Com a saída iminente de Júnior Alonso para o Atlanta United, o comando da zaga teve rodízio entre nomes como Vitor Hugo — que entrou no grupo como opção canhota, com 20 jogos e dois gols nesta temporada — e o experimento com o lateral Natanael recuado como terceiro homem do sistema defensivo. A opção por laterais adaptados expõe a carência por um zagueiro canhoto com velocidade e saída de bola mais qualificada.

Lyanco, que era titular antes da lesão no tendão de Aquiles no fim do ano passado, ainda aguarda ritmo de jogo: foram apenas 12 partidas na temporada e trabalho físico em curso para recuperar confiança e forma. Sua característica mais natural, segundo observadores, é o papel central do trio — onde pode aproveitar jogo aéreo e posicionamento dentro da área — mas a indefinição do elenco mantém a rotação e a insegurança.

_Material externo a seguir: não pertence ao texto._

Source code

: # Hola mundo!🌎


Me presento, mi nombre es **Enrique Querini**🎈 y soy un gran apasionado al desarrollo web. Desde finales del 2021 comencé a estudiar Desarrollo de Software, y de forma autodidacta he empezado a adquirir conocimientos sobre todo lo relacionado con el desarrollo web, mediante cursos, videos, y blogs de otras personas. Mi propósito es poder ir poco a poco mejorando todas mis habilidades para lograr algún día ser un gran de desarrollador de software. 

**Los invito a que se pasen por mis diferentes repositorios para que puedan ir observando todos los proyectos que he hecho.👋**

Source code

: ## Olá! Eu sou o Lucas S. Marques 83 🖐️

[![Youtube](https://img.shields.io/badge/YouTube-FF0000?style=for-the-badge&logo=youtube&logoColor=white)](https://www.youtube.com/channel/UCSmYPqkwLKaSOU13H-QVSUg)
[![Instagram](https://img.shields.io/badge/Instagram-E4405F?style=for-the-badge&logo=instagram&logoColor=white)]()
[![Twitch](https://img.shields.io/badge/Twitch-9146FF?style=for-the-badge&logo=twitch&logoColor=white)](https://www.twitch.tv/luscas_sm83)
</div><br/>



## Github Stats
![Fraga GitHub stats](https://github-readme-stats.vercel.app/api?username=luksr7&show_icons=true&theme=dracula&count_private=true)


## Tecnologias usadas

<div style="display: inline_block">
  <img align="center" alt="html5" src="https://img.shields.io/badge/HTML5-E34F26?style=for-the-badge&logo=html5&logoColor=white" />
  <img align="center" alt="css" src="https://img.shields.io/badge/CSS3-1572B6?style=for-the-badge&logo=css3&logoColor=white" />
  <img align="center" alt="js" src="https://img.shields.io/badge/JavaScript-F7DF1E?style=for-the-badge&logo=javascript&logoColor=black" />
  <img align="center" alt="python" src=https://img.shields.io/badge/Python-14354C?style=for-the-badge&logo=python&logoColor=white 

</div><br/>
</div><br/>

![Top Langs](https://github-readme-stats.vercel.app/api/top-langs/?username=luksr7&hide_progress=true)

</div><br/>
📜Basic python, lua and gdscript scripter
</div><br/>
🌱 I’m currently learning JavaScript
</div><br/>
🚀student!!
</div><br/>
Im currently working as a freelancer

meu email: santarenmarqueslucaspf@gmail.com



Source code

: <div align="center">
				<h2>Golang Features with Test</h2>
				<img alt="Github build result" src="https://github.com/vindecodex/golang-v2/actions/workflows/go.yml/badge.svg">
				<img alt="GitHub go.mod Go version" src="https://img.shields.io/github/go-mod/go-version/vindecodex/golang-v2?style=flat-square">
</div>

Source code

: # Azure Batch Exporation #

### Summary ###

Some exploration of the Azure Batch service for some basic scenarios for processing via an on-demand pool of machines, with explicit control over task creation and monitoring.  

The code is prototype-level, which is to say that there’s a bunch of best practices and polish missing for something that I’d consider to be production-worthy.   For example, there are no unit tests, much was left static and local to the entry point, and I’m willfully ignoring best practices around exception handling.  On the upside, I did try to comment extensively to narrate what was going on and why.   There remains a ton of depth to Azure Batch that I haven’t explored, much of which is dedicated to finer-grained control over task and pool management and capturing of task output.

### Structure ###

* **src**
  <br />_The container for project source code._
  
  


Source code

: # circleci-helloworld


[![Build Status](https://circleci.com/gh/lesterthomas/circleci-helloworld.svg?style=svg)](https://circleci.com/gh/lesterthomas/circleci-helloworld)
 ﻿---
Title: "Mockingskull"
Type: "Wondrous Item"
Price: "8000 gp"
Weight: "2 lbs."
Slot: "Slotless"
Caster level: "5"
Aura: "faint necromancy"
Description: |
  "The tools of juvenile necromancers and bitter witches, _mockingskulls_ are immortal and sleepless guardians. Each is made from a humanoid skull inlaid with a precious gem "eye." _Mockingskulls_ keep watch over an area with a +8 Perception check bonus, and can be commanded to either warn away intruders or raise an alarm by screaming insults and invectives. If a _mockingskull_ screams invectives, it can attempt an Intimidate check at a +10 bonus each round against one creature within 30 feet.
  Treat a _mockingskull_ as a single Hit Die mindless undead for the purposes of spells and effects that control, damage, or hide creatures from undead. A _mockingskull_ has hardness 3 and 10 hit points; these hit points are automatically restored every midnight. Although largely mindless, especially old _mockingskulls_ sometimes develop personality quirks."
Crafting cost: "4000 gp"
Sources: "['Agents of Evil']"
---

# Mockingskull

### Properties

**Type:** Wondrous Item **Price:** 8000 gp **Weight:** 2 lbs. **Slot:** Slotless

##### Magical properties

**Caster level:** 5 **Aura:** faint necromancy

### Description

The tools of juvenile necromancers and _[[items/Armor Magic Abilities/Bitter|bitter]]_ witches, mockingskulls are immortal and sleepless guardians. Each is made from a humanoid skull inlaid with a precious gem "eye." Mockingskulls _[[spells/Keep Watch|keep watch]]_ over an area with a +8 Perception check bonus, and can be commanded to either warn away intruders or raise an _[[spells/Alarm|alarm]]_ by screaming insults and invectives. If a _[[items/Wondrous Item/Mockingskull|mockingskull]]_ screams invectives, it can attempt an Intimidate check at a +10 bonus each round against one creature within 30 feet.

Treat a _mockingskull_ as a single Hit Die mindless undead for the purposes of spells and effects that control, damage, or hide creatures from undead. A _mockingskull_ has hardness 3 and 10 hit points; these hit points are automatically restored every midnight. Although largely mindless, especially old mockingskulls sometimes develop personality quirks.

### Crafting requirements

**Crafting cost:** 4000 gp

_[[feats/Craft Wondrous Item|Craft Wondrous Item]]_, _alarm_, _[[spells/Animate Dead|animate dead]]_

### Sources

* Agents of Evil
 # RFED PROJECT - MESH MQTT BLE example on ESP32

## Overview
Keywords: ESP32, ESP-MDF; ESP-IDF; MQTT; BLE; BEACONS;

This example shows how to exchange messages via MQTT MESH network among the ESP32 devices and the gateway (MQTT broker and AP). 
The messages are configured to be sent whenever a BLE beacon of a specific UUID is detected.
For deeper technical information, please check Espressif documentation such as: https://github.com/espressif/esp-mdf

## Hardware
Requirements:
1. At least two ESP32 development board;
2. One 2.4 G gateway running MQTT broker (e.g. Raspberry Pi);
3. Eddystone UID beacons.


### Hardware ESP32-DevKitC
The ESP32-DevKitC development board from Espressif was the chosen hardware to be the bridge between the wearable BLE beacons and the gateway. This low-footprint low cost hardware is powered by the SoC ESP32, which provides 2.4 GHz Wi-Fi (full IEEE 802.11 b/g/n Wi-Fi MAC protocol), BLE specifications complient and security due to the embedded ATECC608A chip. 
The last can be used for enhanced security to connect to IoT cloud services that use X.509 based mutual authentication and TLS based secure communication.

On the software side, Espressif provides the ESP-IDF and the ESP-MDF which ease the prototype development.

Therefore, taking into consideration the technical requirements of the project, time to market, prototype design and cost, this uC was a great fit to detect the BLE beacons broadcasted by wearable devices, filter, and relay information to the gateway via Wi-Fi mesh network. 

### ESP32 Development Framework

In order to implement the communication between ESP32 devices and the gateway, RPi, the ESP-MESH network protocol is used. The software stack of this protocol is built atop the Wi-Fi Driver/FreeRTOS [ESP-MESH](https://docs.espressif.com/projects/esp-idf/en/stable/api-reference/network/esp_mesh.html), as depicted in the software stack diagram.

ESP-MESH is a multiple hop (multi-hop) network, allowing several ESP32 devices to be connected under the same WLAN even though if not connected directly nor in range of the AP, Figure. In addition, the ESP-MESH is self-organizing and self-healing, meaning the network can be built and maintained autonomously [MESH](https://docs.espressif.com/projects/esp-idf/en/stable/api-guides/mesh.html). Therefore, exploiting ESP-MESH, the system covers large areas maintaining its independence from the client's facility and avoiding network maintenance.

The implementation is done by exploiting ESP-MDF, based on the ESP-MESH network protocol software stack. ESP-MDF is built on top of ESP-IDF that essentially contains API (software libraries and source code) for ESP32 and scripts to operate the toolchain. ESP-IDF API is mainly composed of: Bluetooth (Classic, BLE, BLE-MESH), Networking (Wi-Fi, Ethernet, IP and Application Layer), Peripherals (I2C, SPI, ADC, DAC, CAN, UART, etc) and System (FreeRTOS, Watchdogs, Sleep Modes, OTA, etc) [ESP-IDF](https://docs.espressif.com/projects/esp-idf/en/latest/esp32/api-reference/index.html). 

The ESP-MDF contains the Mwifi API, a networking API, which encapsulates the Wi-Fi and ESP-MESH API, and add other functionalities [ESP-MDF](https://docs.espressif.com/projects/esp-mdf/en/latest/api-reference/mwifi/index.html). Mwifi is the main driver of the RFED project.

A chegada de Léo Duarte, vindo do Basaksehir, traz mais uma alternativa. Em 2026 disputou 34 jogos e deu uma assistência; o defensor, que saiu do Brasil em 2019 numa venda do Flamengo ao Milan estimada em R$ 46 milhões, tem perfil mais veloz e acostumado a perseguições fora da área do que à proteção estática da pequena área. Por ser destro, a tendência é que ocupe a faixa direita do trio, impactando a distribuição dos demais: Léo na direita, Lyanco centralizado e Ruan pela esquerda, quando todos estiverem disponíveis.

Apesar de opções adicionais, o setor segue com fragilidades claras: falta um canhoto rápido e com capacidade de construção para equilibrar a saída de bola — Vitor Hugo não convence plenamente nesse papel — e nomes como Iván Román (nove jogos, um gol) e o jovem Vitão ainda não foram considerados soluções imediatas. A direção do Galo terá de decidir se aceita o risco de improvisações ou busca reforço específico para fechar o setor.